Joachim Trier is the kind of director who makes Cannes juries swoon, and while that might make some cinema-goers run in the opposite goddamn direction, his work can appeal to just about anyone.
He makes films that hover over the most intimate of emotions, the transformational power of memory, and the small interactions that act as glue in troubled relationships. His latest film, Sentimental Value, may even win him his first Oscar if the Academy knows what’s good for it.
So, while you might assume that the Norwegian auteur would have been raised on the sorts of ponderous European movies that Hollywood sorts look down on, it turns out that it’s the opposite. In a 2016 interview centred on his English-language debut, Louder Than Bombs, Trier revealed that the films that meant the most to him growing up were peak 1980s Hollywood.
“John Hughes meant the world to me,” he told The Film Stage. “Ferris Bueller’s Day Off or The Breakfast Club took young people’s lives seriously, and I love those films.” His appreciation for Hughes’s work partly informed how he approached Louder Than Bombs, which follows, in part, a teenager reckoning with his mother’s death while enduring the agony and indignity of high school.
At one point, the boy’s older brother (played by Jesse Eisenberg) reassures him that it will get better, a tacit acknowledgement that, no matter what movies like Grease and Risky Business might have you believe, high school can be the low point, not the high point, in a person’s life.
Hughes’s movies are often comedic and joyful, but there is darkness underpinning most of them. The Breakfast Club is particularly bleak, depicting a group of vastly different teenagers who find themselves in detention and come to realise that they have much more in common than they thought. Even the It Girl and the jock are suffering silently in some way, and all of them are carrying real-life burdens.
Tellingly, when discussing how he managed to get the culture of American high school so right in Louder Than Bombs, Trier said, “I didn’t research; I went to high school.” And maybe this is the crux of why his films appeal to such a broad swatch of film-goers.

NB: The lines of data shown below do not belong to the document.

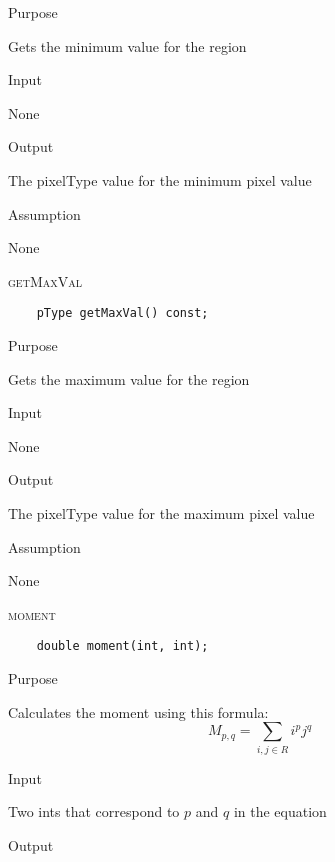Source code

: \documentclass[pdftex, 11pt]{article}
\begin{document}
\begin{description}
\begin{description}
			\item{Purpose}

				Gets the minimum value for the region

			\item{Input}

				None

			\item{Output}

				The pixelType value for the minimum pixel value

			\item{Assumption}

				None

		\end{description}

	\item{\textsc{getMaxVal}}
		\begin{description}
\begin{lstlisting}
	pType getMaxVal() const;
\end{lstlisting}

			\item{Purpose}

				Gets the maximum value for the region

			\item{Input}

				None

			\item{Output}

				The pixelType value for the maximum pixel value

			\item{Assumption}

				None

		\end{description}

	\item{\textsc{moment}}
		\begin{description}
\begin{lstlisting}
	double moment(int, int);
\end{lstlisting}

			\item{Purpose}

				Calculates the moment using this formula:
\[
M_{p,q} = \sum_{i,j \in R} i^{p} j^{q}
\]

			\item{Input}

				Two ints that correspond to $p$ and $q$ in the equation

			\item{Output}


\end{description}
\end{description}
\end{document}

Some movies require research, but his films are so rooted in everyday experience that they really just require a knowledge of being a person. John Hughes’s movies tapped into the experiences of being an American teen, and although they haven’t always stood the test of time, the emotional heart of them still rings true today, just as it did for a future Palme d’Or nominee in Norway in the 1980s.
When Trier listed his favourite films of all time for La Cinetek, he included The Breakfast Club, as well as the morbid May-December rom-com Harold and Maude and Ingmar Bergman’s elusive masterpiece Persona. You’d be setting yourself up for failure if you were to recommend a Trier movie to a friend by telling them that it was just like a John Hughes movie, but if you name-checked this trio of films, you’d be pretty spot-on.